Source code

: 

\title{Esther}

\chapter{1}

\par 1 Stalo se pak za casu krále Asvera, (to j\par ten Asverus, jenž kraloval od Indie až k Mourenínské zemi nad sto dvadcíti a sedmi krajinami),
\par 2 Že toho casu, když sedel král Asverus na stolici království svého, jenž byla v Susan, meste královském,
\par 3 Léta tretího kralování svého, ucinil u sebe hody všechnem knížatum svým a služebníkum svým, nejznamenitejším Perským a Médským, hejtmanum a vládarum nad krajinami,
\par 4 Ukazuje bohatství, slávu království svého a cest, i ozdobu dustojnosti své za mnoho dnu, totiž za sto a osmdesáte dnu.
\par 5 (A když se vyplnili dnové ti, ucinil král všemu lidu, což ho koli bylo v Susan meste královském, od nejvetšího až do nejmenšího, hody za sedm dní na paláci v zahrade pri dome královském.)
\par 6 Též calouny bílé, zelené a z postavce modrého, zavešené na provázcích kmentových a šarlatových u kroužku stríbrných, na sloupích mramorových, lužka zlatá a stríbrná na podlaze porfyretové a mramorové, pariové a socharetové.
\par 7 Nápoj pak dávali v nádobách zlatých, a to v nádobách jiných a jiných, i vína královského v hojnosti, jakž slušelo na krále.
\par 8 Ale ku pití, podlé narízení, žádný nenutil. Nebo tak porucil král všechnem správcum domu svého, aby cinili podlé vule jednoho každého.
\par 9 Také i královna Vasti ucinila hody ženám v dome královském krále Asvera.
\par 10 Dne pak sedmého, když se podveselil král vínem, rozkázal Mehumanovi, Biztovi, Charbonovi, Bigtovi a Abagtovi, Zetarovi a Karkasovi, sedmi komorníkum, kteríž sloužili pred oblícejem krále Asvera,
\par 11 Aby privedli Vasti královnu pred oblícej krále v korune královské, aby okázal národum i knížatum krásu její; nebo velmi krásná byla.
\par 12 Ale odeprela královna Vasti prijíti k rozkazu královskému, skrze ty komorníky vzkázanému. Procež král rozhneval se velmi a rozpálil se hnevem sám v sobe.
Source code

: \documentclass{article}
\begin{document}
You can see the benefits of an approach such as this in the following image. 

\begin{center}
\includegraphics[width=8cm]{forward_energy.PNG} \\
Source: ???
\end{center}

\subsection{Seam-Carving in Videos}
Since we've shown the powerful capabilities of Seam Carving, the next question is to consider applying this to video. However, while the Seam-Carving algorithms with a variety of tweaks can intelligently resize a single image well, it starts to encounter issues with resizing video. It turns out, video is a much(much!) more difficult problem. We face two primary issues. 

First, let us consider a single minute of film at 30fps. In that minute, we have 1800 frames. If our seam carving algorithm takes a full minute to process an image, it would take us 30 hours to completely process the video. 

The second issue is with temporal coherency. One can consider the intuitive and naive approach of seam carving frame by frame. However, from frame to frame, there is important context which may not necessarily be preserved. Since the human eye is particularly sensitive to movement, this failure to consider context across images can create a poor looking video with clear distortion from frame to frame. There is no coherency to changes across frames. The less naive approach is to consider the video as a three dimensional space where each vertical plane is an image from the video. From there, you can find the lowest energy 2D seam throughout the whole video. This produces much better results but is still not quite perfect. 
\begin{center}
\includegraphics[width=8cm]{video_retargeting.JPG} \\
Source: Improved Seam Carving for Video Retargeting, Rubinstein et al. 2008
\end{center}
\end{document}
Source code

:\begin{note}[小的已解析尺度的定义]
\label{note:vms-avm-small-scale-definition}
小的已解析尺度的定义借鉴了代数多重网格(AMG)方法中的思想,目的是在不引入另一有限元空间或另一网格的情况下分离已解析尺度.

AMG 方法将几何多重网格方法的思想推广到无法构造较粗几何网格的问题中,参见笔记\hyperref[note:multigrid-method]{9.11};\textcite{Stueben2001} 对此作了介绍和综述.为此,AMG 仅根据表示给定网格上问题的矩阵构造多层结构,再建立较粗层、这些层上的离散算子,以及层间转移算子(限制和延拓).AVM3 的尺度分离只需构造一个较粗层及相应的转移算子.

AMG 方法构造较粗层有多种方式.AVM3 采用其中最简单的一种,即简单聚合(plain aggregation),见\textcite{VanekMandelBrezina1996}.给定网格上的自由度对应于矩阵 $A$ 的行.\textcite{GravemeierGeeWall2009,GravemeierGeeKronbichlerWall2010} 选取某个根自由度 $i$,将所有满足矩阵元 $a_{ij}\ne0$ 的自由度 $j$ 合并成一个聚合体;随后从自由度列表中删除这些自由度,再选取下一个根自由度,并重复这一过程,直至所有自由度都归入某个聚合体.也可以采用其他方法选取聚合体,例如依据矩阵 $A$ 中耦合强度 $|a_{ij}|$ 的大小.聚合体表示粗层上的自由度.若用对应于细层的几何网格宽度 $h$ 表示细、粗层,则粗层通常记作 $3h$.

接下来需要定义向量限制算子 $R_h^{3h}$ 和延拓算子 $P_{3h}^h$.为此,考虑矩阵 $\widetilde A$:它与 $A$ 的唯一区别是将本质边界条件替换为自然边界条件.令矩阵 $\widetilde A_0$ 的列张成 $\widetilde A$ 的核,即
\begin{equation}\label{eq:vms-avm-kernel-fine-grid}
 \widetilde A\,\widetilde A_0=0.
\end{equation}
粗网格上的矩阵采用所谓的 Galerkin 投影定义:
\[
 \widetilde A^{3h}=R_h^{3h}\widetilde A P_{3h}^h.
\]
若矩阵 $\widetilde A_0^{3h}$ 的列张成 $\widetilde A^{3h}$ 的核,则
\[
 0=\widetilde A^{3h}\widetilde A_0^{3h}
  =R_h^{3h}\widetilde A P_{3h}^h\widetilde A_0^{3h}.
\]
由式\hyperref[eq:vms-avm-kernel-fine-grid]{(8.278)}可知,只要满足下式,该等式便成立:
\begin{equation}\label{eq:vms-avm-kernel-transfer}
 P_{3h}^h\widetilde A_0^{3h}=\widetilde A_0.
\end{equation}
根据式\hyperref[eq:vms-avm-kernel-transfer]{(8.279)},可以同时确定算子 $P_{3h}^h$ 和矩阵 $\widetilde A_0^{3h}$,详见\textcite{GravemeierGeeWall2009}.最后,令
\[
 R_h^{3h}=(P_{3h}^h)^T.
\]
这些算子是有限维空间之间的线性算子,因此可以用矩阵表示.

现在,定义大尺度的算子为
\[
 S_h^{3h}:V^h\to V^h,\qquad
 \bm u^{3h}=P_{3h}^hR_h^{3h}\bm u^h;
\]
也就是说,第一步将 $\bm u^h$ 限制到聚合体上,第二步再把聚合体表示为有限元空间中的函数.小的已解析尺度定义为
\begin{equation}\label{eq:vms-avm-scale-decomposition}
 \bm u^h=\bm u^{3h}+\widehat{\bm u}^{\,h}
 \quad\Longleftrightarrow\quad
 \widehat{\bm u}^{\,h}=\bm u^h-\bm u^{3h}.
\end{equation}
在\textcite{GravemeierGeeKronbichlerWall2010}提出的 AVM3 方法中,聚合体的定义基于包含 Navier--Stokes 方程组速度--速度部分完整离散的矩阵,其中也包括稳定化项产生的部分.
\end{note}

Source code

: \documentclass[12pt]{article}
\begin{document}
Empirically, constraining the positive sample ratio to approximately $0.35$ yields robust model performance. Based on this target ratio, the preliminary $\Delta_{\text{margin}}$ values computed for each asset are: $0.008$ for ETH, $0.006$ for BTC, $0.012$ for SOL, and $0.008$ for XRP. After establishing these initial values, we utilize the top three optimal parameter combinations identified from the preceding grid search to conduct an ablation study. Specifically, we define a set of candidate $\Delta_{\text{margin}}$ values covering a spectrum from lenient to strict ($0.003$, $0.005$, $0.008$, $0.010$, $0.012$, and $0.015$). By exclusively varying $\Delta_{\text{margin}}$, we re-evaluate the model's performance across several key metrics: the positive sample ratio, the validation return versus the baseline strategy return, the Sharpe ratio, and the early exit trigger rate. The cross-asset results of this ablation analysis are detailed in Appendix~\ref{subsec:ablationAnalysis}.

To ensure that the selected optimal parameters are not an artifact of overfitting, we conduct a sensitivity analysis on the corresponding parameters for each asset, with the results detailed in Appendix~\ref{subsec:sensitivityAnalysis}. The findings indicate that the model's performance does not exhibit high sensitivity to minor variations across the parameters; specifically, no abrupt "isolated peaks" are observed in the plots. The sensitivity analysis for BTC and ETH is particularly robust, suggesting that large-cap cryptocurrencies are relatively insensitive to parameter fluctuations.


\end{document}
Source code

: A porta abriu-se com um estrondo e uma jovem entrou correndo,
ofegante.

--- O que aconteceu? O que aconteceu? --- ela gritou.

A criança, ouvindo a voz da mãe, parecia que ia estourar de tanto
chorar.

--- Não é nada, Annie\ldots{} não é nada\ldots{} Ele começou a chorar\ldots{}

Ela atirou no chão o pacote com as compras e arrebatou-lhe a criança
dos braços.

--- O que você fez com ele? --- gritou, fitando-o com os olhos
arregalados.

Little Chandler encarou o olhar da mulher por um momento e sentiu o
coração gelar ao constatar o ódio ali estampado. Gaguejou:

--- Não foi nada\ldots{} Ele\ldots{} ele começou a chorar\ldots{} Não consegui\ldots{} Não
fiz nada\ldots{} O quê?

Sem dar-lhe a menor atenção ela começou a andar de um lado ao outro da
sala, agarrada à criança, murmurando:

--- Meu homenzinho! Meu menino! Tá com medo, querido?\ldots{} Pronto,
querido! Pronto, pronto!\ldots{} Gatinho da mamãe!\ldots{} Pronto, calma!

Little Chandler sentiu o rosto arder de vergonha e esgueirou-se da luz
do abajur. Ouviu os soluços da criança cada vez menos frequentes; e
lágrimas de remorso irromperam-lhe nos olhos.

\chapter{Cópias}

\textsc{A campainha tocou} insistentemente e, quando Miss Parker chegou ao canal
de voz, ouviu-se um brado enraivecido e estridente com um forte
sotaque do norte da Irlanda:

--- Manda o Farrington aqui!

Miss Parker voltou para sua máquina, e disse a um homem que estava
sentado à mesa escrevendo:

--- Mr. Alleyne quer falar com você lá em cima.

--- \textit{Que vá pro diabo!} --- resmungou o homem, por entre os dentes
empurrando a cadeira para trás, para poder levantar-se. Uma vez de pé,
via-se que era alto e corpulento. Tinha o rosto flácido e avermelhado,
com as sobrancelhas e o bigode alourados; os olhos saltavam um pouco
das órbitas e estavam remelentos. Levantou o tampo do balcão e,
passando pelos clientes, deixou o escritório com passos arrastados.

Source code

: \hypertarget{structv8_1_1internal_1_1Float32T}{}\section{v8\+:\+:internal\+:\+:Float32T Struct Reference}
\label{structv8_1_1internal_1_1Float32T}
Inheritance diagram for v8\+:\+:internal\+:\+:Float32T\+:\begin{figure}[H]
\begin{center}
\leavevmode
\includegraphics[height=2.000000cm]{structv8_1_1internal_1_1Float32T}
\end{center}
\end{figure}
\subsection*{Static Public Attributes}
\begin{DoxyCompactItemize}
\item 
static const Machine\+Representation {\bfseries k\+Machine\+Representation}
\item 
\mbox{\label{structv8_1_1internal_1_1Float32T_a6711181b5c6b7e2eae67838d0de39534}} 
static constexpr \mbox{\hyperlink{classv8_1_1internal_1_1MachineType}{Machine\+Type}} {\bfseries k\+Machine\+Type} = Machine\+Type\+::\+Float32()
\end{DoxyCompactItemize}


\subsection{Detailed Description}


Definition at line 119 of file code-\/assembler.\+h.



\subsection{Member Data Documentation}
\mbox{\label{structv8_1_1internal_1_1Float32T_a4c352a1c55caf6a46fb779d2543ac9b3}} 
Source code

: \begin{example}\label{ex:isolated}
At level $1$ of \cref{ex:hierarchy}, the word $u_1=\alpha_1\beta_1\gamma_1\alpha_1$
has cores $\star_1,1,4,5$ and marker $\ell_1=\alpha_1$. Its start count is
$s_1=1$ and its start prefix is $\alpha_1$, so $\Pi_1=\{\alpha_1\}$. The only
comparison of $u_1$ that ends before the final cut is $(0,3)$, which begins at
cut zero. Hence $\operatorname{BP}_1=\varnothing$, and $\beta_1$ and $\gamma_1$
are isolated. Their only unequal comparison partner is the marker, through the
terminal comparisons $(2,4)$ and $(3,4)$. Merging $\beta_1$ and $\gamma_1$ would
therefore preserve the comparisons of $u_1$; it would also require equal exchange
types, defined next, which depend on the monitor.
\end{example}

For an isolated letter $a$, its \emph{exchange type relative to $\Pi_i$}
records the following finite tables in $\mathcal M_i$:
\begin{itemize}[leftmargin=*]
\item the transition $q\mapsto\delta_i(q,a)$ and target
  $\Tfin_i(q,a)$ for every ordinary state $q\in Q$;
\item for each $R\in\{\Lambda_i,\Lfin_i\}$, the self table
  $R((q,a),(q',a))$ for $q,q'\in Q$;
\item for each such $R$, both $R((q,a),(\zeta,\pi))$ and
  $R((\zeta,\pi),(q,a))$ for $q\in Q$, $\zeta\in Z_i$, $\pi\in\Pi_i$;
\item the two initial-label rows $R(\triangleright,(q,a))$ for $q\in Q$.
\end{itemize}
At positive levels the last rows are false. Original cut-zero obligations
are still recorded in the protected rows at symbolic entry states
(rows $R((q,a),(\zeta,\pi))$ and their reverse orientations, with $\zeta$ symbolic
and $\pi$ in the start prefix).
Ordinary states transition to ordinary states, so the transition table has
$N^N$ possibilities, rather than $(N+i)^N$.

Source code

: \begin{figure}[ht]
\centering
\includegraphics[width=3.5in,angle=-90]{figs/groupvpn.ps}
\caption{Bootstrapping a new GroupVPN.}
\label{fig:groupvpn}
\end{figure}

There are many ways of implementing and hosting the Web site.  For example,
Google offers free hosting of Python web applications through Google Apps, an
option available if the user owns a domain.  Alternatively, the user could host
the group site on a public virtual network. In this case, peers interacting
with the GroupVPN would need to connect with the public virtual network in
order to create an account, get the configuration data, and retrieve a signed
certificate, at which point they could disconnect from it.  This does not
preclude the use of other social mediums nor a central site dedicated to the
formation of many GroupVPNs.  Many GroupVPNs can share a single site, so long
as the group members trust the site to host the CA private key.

- [Task statement]:
In the material above, find each line that has the string "still" and return it.

- [Exercise response]:
The second issue is with temporal coherency. One can consider the intuitive and naive approach of seam carving frame by frame. However, from frame to frame, there is important context which may not necessarily be preserved. Since the human eye is particularly sensitive to movement, this failure to consider context across images can create a poor looking video with clear distortion from frame to frame. There is no coherency to changes across frames. The less naive approach is to consider the video as a three dimensional space where each vertical plane is an image from the video. From there, you can find the lowest energy 2D seam throughout the whole video. This produces much better results but is still not quite perfect. 
are still recorded in the protected rows at symbolic entry states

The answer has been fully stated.